Opinião
Motores democráticos do desenvolvimento
O crescimento económico sem precedentes da China, que tirou centenas de milhões de pessoas da pobreza ao longo das últimas três décadas, foi um resultado da descentralização económica e de mercados mais livres e mais competitivos – e não de uma planificação estatal mais inteligente, como alguns gostam de afirmar.
"É a economia, estúpido" tem sido um mantra político durante mais de duas décadas. Hoje em dia, repetem-se essas palavras "ad nauseam" nos debates sobre o desenvolvimento. Mas fazer os países prosperarem não é uma tarefa assim tão simples.
Há uma bibliografia extensa que descreve os vários factores que determinam a prosperidade. No seu livro de 2012, "Why Nations Fail?", o economista Daron Acemoglu e o especialista em Ciência Política, James A. Robinson, enfatizaram a importância das instituições políticas e económicas inclusivas.

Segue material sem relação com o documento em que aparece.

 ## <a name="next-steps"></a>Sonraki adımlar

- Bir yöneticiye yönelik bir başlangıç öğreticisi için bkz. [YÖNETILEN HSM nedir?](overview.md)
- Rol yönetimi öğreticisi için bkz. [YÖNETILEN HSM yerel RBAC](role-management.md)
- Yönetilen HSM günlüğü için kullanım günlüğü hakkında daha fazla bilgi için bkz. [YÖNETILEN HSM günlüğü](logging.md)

De acordo com o novo livro de Angus Deaton, "The Great Escape", a saúde é uma chave.
O recém-publicado Índice de Prosperidade Legatum aponta para outra condição fundamental para o sucesso: a boa governação e o Estado de direito. Como diz o director desse programa, Nathan Gamester, "vale a pena ser uma democracia". Na verdade, 27 dos 30 países mais prósperos do mundo são democracias. Pelo contrário, já não é assim no que diz respeito aos últimos 30 países do índice.

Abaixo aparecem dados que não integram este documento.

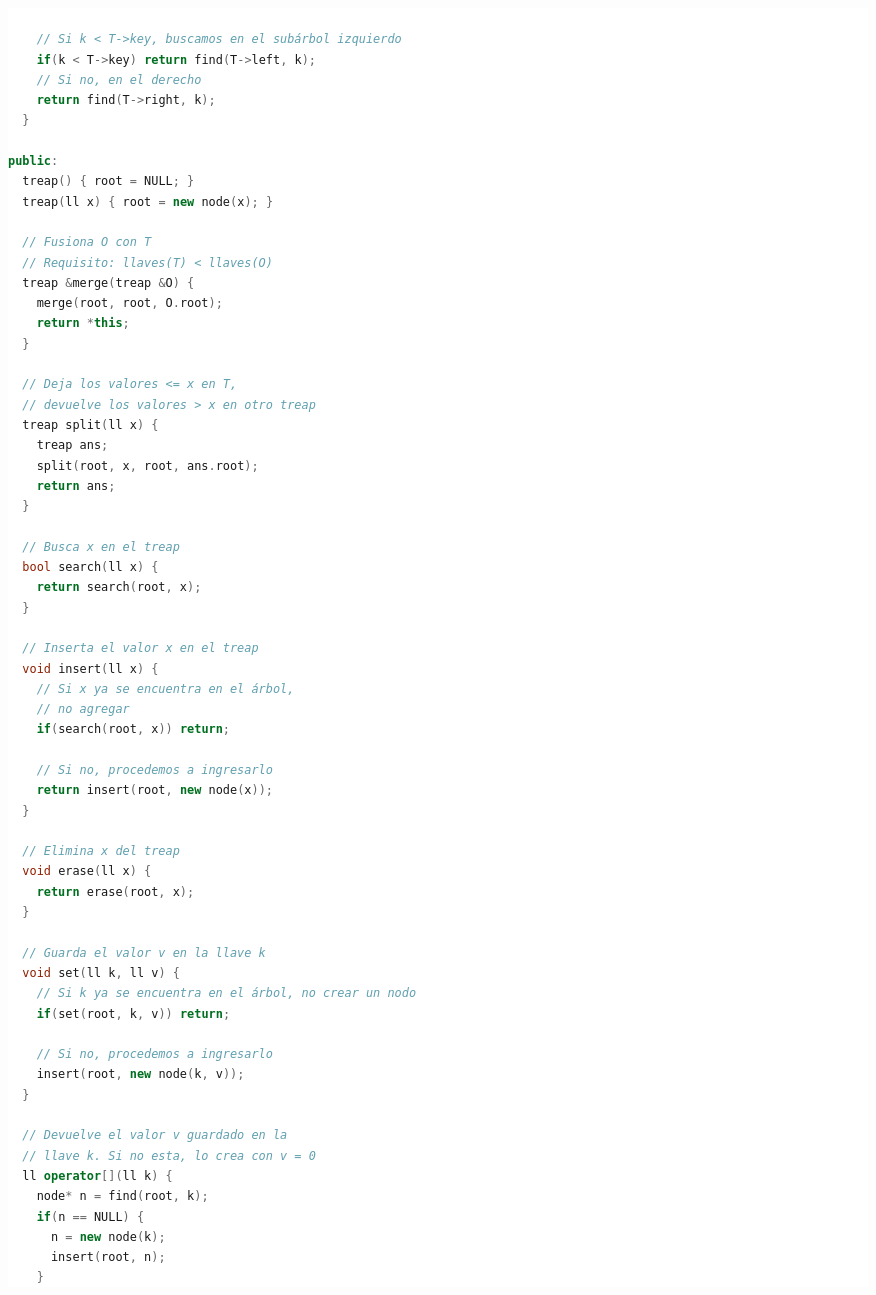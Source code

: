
```cpp

    // Si k < T->key, buscamos en el subárbol izquierdo
    if(k < T->key) return find(T->left, k);
    // Si no, en el derecho
    return find(T->right, k);
  }

public:
  treap() { root = NULL; }
  treap(ll x) { root = new node(x); }

  // Fusiona O con T
  // Requisito: llaves(T) < llaves(O)
  treap &merge(treap &O) {
    merge(root, root, O.root);
    return *this;
  }

  // Deja los valores <= x en T, 
  // devuelve los valores > x en otro treap
  treap split(ll x) {
    treap ans;
    split(root, x, root, ans.root);
    return ans;
  }

  // Busca x en el treap
  bool search(ll x) {
    return search(root, x);
  }

  // Inserta el valor x en el treap
  void insert(ll x) {
    // Si x ya se encuentra en el árbol,
    // no agregar
    if(search(root, x)) return;

    // Si no, procedemos a ingresarlo
    return insert(root, new node(x));
  }

  // Elimina x del treap 
  void erase(ll x) {
    return erase(root, x);
  }

  // Guarda el valor v en la llave k
  void set(ll k, ll v) {
    // Si k ya se encuentra en el árbol, no crear un nodo
    if(set(root, k, v)) return;

    // Si no, procedemos a ingresarlo
    insert(root, new node(k, v));
  }

  // Devuelve el valor v guardado en la
  // llave k. Si no esta, lo crea con v = 0
  ll operator[](ll k) {
    node* n = find(root, k);
    if(n == NULL) {
      n = new node(k);
      insert(root, n);
    }
```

Consideremos as disparidades de desenvolvimento em África. Países como o Botswana que têm governos responsáveis, respeito pelo Estado de direito, os direitos de propriedade e judiciários estabelecidos e independentes, têm muito melhor desempenho do que os outros. Mas a maioria dos países do continente africano enquadram-se na categoria dos "outros", com 24 dos 30 países do final da lista localizados na África subsariana.
A maioria desses países sofre de um "défice democrático". Na Guiné Equatorial, por exemplo, Teodoro Obiang Nguema Mbasogo está no poder desde 1979, o que o torna o governante mais antigo de África. Em pouco mais de três décadas, o regime conseguiu transformar um pequeno país rico em petróleo num verdadeiro desastre em termos de desenvolvimento. A grande maioria dos habitantes tem um acesso extremamente limitado a água potável, educação e cuidados de saúde. E o país tem uma das taxas de mortalidade infantil mais elevadas do mundo - uma em cada cinco crianças morre antes do quinto aniversário.
Apesar desses exemplos – e há muitos - há uma escola de pensamento que defende que a inclusão desajeitada do processo democrático impede o desenvolvimento económico. Claro, é verdade que a democracia nem sempre é eficiente. Basta perguntar aos norte-americanos, cujo governo esteve recentemente paralisado durante 16 dias como resultado de divergências políticas partidárias. Mas os sistemas democráticos baseados na boa governação e no Estado de Direito são mais propícias para a prosperidade do que qualquer outra das alternativas.
O crescimento económico sem precedentes da China, que tirou centenas de milhões de pessoas da pobreza ao longo das últimas três décadas, foi um resultado da descentralização económica e de mercados mais livres e mais competitivos – e não de uma planificação estatal mais inteligente, como alguns gostam de afirmar. O futuro da China será certamente caracterizado por mais democracia e um reforço do Estado de direito - classe média emergente do país encarregar-se-á disso. Esta mudança vai revelar-se vital para consolidar e aumentar os benefícios económicos.
Da mesma forma, na América Latina, a consolidação de governos democráticos ao longo das últimas três décadas tem progredido a par do desenvolvimento económico. Chile, Costa Rica e Uruguai têm histórias positivas para contar no Índice de Prosperidade deste ano.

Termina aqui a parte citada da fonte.